Banking on the RLGA
Lt. Gov. Phil Scott joined the Republican Party in Boston a couple days ago. The supposedly reluctant Republican found time to attend his first Republican Lieutenant Governors Association (RLGA) meeting. And of course he didn’t “just join” the party in the sense of becoming a bona fide member, but you might be forgiven for receiving that mistaken impression if you read his comments in the Free Press’s VtBuzz. In fact, given the way he (and by lazy reportage, the Free Press) races to spin himself as a moderate, you might have gotten the impression that the entire Republican Lieutenant Governor’s Association meeting was a special bipartisan training workshop.
One Democrat, Massachusetts Lt. Governor Tim Murray, was on hand for one session, but that hardly makes the typically highly partisan event politically neutral. Murray is resigning office soon for the private sector. This is the Tim Murray who, some may recall, was arrested in 2012 for crashing a state-owned Crown Vic into a rock ledge at almost 100 mph. He was at the RLGA conference to discuss emergency preparedness planning.

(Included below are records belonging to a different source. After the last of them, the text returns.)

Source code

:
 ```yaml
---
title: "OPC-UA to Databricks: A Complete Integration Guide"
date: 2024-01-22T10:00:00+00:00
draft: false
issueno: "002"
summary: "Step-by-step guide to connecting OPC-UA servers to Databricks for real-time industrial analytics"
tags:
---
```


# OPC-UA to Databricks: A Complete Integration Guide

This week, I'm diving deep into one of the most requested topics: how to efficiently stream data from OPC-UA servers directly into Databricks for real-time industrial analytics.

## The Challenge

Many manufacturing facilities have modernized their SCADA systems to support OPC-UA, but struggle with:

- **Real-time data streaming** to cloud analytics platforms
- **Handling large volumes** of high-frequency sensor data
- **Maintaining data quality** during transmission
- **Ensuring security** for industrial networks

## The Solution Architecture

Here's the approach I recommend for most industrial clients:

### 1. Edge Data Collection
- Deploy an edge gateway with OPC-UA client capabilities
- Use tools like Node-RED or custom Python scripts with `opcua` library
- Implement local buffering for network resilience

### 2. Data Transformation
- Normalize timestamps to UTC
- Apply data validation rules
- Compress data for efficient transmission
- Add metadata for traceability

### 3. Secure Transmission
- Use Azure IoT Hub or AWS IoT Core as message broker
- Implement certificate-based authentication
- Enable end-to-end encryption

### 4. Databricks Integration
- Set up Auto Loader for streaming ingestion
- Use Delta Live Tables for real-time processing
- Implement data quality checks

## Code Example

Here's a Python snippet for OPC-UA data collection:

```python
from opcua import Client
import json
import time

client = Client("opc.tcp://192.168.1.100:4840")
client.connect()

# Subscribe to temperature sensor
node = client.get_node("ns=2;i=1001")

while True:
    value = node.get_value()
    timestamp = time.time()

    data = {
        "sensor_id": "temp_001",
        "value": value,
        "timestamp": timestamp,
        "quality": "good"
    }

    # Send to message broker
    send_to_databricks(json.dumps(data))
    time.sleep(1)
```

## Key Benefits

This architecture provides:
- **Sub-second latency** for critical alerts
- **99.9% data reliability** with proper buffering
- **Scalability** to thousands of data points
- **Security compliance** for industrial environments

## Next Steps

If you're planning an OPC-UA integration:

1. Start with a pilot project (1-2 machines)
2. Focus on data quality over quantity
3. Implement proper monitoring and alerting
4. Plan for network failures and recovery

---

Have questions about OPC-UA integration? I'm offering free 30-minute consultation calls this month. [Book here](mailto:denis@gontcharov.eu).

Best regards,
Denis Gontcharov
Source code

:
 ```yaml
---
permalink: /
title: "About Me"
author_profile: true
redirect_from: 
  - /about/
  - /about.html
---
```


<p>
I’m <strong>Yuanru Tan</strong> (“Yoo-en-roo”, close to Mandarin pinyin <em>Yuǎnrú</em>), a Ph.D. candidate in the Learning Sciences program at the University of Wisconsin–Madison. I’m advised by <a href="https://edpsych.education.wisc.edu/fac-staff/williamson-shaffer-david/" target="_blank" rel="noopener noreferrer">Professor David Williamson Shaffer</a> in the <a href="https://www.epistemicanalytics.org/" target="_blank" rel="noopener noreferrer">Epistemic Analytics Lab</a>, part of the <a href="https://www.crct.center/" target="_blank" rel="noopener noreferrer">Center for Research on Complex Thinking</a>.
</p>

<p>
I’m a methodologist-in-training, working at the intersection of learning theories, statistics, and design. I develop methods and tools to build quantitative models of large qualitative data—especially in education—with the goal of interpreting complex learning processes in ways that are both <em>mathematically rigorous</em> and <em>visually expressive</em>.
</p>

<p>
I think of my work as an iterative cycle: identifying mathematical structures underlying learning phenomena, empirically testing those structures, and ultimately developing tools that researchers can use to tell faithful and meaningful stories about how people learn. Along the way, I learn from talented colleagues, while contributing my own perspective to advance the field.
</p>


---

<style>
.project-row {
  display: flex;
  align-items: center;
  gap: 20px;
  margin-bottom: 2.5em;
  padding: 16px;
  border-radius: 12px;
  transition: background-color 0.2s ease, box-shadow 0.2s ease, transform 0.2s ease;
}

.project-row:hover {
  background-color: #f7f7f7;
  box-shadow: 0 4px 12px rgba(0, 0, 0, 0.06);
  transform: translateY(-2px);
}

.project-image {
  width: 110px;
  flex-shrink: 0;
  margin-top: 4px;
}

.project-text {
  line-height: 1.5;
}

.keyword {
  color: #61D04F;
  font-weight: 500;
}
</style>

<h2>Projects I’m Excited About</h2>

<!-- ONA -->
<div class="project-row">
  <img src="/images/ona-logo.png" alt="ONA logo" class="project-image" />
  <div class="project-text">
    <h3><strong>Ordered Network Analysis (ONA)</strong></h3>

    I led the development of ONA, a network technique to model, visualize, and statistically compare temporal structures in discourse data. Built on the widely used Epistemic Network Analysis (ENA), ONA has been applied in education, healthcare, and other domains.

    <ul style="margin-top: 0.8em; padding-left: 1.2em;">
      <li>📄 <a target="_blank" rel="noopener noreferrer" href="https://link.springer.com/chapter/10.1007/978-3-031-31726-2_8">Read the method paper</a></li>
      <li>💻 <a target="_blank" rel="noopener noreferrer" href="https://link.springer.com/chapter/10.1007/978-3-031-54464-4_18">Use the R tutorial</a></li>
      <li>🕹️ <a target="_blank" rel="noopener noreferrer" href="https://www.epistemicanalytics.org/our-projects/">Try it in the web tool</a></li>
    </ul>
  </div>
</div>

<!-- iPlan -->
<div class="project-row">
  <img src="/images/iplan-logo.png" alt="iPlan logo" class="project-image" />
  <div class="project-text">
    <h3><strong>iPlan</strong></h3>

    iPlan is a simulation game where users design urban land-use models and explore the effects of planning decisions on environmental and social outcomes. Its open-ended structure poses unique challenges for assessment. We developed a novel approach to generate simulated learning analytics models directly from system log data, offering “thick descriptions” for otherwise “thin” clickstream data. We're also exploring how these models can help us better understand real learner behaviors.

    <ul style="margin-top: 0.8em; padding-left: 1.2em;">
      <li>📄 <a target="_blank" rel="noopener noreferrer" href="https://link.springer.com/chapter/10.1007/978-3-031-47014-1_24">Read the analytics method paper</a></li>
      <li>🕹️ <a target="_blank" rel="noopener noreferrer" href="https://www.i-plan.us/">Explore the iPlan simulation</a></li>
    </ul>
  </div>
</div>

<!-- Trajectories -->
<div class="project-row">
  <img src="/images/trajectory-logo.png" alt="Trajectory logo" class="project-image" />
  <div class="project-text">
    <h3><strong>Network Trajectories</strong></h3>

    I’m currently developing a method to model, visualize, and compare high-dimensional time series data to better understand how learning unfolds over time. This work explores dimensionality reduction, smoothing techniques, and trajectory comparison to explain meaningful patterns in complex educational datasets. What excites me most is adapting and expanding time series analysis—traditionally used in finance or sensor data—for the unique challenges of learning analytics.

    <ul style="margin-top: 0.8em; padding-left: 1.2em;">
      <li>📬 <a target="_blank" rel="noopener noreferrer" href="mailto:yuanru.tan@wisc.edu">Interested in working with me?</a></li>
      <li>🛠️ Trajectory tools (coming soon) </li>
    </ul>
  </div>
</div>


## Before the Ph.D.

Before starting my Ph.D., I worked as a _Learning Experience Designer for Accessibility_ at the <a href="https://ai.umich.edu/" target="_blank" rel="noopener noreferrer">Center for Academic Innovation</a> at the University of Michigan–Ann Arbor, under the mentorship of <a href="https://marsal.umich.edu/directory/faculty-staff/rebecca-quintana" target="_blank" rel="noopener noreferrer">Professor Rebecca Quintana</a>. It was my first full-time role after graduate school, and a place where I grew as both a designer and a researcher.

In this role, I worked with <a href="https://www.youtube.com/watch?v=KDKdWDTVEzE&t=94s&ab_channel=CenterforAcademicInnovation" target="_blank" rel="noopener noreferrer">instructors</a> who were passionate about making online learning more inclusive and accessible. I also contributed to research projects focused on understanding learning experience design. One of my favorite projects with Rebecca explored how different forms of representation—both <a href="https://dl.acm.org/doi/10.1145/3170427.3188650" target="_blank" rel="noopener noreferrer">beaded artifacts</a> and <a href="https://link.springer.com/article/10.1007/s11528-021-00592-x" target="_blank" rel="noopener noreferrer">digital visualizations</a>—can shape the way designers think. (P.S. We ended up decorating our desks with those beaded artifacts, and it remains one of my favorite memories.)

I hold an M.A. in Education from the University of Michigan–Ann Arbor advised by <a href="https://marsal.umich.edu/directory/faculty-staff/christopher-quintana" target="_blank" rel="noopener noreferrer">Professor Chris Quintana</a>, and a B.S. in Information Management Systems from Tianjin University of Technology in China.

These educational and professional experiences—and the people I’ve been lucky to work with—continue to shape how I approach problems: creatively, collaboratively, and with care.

So VtBuzz says Scott scooted out of town for the Boston meeting Sunday after racing at the Devils Bowl in West Haven. Scott has certainly been in politics long enough to know what to expect, but surprisingly claimed he didn’t know what to expect (and Freep political blogger Nancy Remsen takes his word for it):
“I didn’t know what to expect,” Scott said about attending a meeting of just Republican lieutenant governors. “I thought it was going to be more partisan.” [emphasis added]
Partisan enough, on the flip …
Scott claims he didn’t know what to expect, but he did expect it be “more partisan”. Well, how partisan was it?
A partisan organization, the RLGA bills itself as the only national organization committed to raising money and assisting Republicans in campaigns for Lieutenant Governor. The RLGA is one of the party-building groups overseen by the Republican State Leadership Committee (RSLC).The RSLC chief is Ed Gillespie (former counsel to President GW Bush), who with Karl Rove founded the American Crossroads “superPAC.” Don’t know how much more ‘partisan’ the RLGA can get.
The Vice Chairman of the RLGA is Lt. Gov. Tate Reeves of Mississippi, elected in March. His task:
“[…] helping elect more strong conservative leaders to lieutenant governor offices around the country,”
And Scott might have visited with Mike Huckabee, the former Arkansas Governor and ordained Southern Baptist minister who is certainly no stranger to red-meat partisanship, who was on hand at the event. A happy Huckabee tweeted with joy:
Joined impressive #conservative lt. governors in Boston for @theRLGA National Meeting. Important to support these strong leaders!
Unfortunately VtBuzz’s Remsen hardly bothered to question Scott’s reporting from Boston. And it leaves one wondering: What prompted the Vermont Republican-lite lite gov to tear himself away from the race track in mid-summer?
Hmmmmn, could it possibly have been to make a pitch for campaign funds from the national Republican money raising group?
Not to mention, Scott’s first outreach to the RLGA looks more than a little interesting in the light of recent stories of a rift in the VT Republican Party that supposedly pits Scott’s “moderate” faction against that of red-meat party Chairman Jack Lindley, whose fundraising efforts lionize folks like Maine’s Gov. Paul LePage, who has broken the veto record for his state and engaged in a very public scrap with most of the state’s major dailies.
Of course, maybe it’s as simple as Scott realizing that his party is broke(n) under Lindley’s leadership, and the money to run has to come from somewhere. And Scott may have to run further to the right to qualify for RLGA funds. Attending the conference was likely a step in that direction.